___ Dataset ___
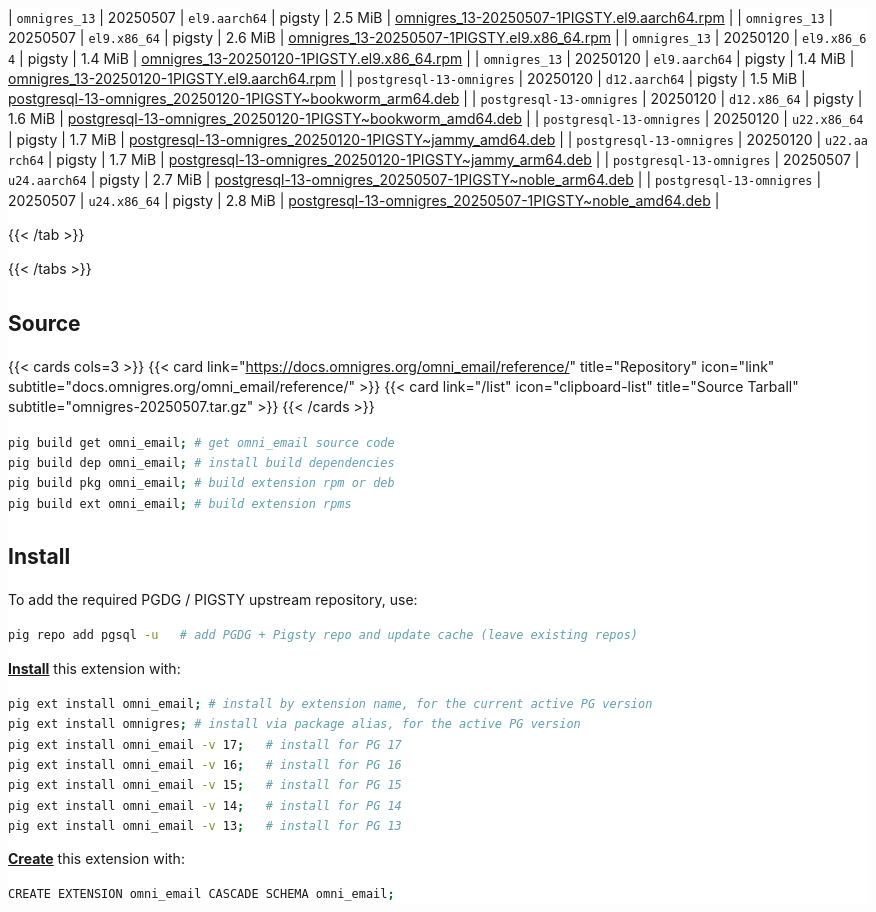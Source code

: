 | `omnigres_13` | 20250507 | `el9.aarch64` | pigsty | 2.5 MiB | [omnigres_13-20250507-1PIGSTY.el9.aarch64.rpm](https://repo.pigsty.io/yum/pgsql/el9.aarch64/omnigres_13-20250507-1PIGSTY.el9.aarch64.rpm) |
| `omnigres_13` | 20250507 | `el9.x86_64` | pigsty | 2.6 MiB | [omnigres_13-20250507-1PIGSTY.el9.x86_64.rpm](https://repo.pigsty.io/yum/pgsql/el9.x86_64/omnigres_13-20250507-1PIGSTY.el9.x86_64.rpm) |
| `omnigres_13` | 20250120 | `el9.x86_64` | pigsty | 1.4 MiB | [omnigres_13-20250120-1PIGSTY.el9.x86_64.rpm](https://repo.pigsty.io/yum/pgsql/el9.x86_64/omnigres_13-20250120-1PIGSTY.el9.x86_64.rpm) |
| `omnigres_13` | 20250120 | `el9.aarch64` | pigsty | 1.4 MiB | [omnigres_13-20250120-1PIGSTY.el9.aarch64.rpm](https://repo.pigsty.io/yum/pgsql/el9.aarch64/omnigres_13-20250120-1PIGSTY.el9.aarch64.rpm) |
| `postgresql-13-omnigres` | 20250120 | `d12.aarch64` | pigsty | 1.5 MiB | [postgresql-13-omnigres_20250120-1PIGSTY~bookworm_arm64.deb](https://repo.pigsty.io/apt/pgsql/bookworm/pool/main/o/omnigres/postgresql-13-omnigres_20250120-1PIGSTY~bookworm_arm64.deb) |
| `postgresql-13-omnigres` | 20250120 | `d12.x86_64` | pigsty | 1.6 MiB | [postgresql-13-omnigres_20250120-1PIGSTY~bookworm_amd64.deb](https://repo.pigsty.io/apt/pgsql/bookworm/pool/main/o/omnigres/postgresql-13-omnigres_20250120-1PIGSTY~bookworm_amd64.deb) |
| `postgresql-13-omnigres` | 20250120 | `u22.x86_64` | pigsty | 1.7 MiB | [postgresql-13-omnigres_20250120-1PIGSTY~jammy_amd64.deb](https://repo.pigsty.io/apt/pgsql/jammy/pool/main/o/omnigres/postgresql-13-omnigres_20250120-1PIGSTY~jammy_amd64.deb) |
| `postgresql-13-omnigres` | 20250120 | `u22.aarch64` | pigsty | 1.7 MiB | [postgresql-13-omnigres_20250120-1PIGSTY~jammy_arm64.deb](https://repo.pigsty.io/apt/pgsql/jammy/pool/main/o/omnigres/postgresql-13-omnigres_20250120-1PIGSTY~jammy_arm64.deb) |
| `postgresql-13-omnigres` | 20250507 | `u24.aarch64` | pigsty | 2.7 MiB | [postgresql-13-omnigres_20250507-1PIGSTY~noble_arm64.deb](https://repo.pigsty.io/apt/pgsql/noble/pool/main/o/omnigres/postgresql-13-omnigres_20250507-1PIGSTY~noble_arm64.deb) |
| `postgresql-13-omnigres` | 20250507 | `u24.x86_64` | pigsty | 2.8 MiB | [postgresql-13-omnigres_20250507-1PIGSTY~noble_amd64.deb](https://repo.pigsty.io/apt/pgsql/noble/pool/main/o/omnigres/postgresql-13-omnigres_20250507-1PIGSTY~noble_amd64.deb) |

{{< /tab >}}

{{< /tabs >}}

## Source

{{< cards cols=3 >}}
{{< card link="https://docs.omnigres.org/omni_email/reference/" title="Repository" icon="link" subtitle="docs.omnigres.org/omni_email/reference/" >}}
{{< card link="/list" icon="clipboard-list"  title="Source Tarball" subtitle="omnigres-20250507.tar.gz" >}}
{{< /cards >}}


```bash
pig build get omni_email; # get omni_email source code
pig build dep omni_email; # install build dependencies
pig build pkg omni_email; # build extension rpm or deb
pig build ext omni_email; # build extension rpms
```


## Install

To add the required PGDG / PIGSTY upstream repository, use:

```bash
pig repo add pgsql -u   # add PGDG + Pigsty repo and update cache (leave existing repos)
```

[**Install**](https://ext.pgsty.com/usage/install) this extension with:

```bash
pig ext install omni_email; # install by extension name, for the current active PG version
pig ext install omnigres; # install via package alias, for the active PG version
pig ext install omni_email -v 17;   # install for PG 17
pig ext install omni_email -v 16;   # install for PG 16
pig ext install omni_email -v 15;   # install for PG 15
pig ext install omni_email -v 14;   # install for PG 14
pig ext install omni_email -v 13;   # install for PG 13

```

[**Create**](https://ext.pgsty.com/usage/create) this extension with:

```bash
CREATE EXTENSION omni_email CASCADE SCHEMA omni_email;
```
___
___ Dataset ___
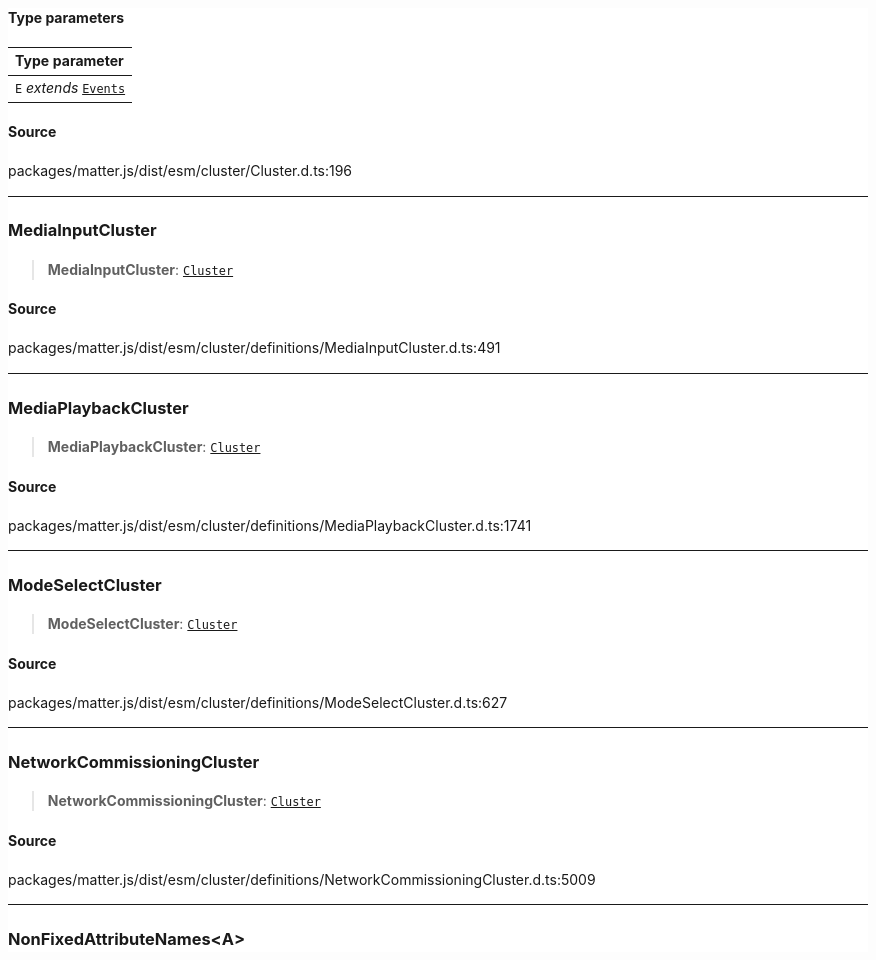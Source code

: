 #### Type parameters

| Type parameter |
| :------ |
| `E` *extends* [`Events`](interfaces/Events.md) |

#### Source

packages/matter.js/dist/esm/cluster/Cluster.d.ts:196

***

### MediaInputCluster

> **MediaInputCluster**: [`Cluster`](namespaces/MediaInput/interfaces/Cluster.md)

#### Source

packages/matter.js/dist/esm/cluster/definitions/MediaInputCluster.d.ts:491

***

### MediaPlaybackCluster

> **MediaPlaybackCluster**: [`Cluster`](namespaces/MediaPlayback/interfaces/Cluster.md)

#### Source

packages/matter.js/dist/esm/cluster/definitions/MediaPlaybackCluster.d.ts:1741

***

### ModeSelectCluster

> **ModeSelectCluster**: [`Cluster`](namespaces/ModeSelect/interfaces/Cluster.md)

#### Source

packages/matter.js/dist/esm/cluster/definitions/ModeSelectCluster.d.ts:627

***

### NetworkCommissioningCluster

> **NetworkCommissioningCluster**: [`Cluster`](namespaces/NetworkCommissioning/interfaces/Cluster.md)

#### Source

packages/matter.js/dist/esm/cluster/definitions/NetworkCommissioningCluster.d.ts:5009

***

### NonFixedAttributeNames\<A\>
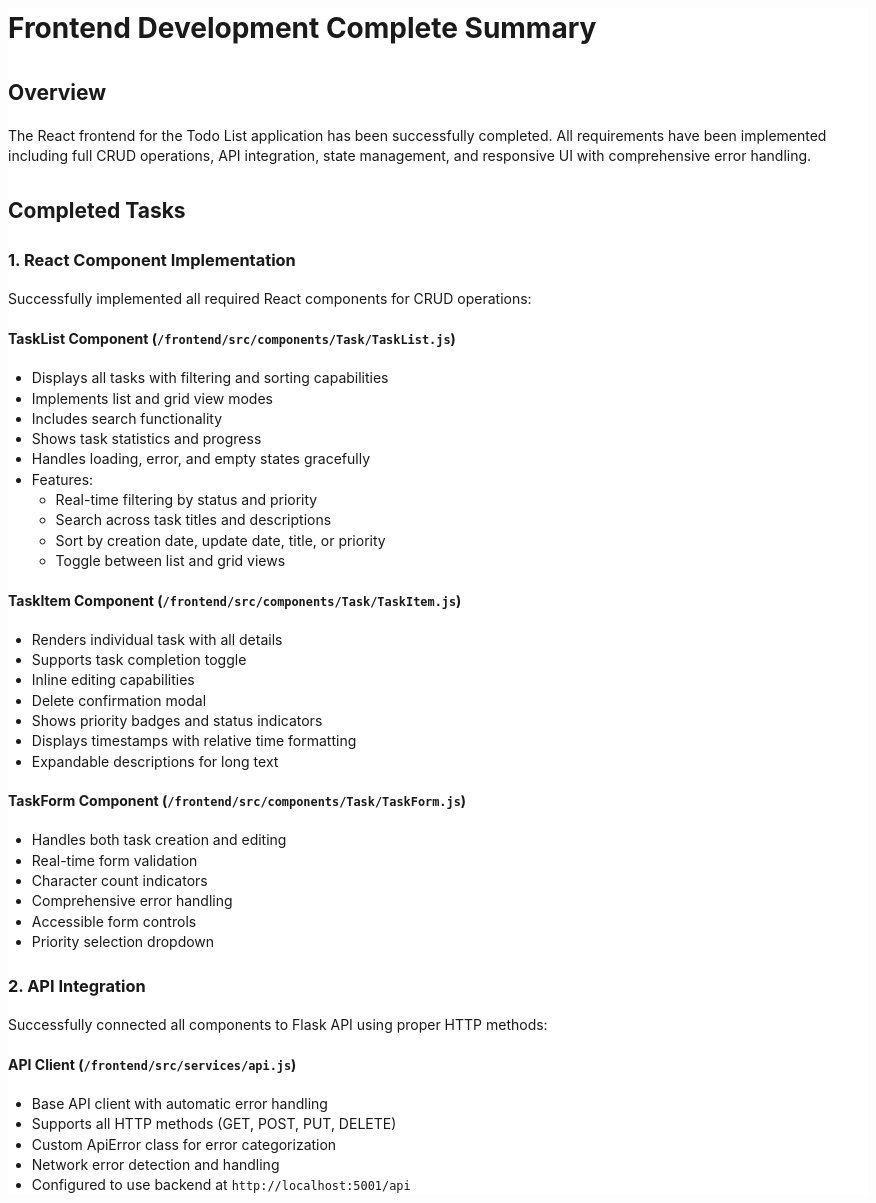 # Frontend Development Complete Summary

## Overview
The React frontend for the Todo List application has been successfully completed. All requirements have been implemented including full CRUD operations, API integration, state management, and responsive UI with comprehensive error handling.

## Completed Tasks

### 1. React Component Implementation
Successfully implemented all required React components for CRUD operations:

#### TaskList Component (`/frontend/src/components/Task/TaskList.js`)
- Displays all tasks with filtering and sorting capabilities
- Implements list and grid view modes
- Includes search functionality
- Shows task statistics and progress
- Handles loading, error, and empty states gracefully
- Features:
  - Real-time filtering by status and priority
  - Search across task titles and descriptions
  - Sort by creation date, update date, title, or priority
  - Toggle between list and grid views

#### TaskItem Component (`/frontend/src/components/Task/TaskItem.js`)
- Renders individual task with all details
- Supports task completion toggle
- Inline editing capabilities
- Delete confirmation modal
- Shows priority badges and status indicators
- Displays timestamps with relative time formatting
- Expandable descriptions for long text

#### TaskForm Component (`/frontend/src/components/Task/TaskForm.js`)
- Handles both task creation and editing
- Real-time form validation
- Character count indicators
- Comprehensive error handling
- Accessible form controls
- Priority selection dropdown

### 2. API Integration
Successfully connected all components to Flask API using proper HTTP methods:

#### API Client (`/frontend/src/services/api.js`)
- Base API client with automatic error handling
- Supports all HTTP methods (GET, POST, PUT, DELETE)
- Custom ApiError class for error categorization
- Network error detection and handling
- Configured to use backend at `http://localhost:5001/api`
___
→ Try it: Copy every line of the data where "icon" is found.

→ Solution to this exercise:
{{< card link="https://docs.omnigres.org/omni_email/reference/" title="Repository" icon="link" subtitle="docs.omnigres.org/omni_email/reference/" >}}
{{< card link="/list" icon="clipboard-list"  title="Source Tarball" subtitle="omnigres-20250507.tar.gz" >}}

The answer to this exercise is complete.